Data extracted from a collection

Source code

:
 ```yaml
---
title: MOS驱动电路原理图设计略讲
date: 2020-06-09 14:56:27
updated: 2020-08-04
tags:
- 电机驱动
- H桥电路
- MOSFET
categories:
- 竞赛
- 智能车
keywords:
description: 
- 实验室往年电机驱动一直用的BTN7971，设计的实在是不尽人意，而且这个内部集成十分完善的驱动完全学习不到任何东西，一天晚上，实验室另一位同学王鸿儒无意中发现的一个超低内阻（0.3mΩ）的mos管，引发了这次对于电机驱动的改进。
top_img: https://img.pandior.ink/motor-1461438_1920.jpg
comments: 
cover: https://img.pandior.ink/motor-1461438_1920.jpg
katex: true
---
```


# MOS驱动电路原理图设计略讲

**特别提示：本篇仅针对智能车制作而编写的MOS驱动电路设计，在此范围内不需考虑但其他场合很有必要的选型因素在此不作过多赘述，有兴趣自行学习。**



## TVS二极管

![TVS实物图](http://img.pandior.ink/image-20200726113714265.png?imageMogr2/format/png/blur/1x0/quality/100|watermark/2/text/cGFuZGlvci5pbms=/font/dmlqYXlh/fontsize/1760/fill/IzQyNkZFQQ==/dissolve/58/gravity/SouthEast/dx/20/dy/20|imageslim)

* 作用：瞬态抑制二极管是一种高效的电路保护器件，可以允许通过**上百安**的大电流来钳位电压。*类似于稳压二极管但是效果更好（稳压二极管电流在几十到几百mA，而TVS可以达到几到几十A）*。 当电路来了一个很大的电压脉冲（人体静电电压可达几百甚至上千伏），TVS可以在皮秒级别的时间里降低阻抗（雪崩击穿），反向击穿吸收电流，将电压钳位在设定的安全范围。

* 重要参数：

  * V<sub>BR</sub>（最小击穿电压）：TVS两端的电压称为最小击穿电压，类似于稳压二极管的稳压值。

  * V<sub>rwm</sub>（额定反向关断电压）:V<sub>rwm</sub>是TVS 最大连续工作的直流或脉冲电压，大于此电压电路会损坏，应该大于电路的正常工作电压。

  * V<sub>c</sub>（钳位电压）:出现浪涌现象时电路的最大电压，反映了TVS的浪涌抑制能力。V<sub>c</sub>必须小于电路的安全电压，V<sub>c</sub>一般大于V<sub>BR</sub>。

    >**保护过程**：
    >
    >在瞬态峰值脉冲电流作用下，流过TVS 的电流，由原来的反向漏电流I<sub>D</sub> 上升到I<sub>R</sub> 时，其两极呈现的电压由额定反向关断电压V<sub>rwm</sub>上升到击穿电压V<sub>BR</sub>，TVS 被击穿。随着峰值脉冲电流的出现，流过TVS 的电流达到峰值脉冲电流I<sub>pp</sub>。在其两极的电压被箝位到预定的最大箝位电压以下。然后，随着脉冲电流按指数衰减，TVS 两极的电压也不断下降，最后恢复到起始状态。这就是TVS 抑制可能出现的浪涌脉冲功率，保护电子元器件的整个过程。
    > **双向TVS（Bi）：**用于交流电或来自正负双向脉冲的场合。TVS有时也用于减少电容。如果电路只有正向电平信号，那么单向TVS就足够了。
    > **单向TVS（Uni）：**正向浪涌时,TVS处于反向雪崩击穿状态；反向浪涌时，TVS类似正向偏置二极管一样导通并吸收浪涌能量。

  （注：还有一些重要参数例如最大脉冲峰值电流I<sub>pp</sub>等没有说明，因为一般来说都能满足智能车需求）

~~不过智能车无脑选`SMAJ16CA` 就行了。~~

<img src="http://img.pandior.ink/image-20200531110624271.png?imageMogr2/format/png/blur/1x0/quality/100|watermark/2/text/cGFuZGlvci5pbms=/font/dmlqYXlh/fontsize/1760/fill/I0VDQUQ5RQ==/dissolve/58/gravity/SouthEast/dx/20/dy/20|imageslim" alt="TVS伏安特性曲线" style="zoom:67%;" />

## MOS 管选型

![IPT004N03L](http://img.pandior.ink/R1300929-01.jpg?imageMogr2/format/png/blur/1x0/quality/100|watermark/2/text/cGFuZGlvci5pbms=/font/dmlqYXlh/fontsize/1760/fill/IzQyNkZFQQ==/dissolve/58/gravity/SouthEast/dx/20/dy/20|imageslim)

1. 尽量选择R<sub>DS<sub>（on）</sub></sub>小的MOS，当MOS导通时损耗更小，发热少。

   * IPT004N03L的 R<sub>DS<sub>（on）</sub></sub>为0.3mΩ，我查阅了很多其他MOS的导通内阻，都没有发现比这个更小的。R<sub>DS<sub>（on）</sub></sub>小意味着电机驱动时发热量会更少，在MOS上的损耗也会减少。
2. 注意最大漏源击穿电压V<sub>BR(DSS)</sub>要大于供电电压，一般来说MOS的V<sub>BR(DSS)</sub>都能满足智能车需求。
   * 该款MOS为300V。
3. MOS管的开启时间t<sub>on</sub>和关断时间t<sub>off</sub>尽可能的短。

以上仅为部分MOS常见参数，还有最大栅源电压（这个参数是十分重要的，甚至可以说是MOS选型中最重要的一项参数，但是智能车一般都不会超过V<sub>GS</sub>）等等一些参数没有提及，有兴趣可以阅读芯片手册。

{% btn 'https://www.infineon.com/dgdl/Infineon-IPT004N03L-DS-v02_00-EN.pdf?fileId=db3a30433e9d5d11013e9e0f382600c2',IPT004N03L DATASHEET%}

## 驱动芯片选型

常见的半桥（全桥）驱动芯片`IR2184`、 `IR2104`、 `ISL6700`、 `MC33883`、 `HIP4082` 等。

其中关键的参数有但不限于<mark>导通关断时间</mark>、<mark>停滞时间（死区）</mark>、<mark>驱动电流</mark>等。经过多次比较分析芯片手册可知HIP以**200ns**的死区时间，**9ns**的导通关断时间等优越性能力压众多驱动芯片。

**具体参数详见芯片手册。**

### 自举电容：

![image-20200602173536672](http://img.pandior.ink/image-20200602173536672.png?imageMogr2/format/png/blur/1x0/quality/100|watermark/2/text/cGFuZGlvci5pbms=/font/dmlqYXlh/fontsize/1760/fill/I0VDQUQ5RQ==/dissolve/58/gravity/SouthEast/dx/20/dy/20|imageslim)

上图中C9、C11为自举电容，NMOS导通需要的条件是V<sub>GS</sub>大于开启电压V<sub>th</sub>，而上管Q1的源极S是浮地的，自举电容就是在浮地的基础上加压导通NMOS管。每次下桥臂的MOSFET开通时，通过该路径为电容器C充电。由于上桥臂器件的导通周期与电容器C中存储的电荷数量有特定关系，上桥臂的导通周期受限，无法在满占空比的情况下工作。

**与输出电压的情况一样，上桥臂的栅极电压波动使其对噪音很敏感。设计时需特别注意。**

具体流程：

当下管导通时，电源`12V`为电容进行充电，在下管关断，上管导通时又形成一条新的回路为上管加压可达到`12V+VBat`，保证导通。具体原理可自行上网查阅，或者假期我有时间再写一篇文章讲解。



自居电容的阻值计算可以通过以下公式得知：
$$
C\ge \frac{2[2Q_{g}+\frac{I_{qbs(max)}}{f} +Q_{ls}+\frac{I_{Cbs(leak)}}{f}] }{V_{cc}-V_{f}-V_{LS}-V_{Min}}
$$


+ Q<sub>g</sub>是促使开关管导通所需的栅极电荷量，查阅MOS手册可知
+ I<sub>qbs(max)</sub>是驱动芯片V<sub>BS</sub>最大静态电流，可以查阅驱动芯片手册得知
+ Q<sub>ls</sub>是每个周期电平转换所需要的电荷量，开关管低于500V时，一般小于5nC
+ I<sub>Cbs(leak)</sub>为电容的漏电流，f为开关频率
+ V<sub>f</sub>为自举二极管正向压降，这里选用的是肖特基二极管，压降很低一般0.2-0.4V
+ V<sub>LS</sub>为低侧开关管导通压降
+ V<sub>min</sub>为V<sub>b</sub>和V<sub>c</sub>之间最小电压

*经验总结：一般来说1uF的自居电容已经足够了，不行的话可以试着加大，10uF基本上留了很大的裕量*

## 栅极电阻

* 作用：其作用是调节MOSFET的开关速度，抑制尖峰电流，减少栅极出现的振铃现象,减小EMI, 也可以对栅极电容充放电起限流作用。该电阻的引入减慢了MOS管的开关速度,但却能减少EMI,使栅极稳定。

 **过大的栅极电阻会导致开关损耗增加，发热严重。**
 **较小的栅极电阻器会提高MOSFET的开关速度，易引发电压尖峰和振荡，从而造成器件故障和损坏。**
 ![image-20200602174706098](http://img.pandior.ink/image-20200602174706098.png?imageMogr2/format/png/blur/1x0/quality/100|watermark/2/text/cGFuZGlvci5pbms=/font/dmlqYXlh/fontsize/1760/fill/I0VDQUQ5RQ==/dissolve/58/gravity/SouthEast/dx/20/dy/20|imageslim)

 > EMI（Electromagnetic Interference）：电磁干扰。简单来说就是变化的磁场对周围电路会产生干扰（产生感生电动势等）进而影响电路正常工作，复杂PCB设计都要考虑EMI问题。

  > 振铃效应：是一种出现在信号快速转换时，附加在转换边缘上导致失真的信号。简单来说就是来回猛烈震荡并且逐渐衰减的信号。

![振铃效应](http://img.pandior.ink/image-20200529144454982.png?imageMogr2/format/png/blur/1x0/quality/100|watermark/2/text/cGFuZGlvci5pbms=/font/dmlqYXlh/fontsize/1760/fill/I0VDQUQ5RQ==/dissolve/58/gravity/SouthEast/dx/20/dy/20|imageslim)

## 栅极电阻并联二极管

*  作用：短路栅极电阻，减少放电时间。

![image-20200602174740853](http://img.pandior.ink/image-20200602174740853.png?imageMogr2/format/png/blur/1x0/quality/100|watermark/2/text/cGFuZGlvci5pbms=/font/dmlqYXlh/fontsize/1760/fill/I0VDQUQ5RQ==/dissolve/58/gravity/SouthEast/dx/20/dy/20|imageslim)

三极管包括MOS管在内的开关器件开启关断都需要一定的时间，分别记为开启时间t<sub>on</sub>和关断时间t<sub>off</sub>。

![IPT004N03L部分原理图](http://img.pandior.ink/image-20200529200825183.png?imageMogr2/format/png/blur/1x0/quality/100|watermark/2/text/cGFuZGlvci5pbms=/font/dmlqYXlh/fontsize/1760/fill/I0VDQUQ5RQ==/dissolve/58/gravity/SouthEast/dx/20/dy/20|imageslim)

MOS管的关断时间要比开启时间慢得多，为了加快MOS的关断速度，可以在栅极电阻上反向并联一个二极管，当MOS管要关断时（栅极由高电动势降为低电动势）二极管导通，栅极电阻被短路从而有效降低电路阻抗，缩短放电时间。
--
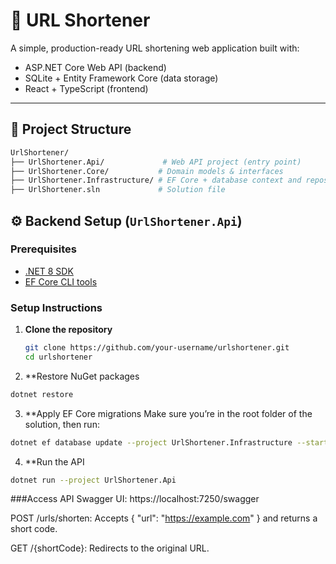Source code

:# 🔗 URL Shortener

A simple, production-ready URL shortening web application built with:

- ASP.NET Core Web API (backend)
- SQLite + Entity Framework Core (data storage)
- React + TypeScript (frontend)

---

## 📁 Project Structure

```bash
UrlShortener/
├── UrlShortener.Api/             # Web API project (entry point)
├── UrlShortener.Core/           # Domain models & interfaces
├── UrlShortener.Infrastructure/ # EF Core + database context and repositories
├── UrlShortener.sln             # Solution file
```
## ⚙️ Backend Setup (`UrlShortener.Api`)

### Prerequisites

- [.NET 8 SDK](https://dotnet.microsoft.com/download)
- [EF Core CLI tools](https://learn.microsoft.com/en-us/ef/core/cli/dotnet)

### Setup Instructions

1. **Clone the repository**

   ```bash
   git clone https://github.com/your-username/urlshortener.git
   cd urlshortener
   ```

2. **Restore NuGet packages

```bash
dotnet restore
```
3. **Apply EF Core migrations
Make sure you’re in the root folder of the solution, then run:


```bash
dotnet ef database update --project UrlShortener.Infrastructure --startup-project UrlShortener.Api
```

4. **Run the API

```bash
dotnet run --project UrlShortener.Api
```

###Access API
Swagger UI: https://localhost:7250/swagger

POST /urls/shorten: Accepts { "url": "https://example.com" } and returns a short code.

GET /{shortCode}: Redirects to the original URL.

■ Exercise directions:
From the entries above, extract each line containing "Setup".

■ Written response:
## ⚙️ Backend Setup (`UrlShortener.Api`)
### Setup Instructions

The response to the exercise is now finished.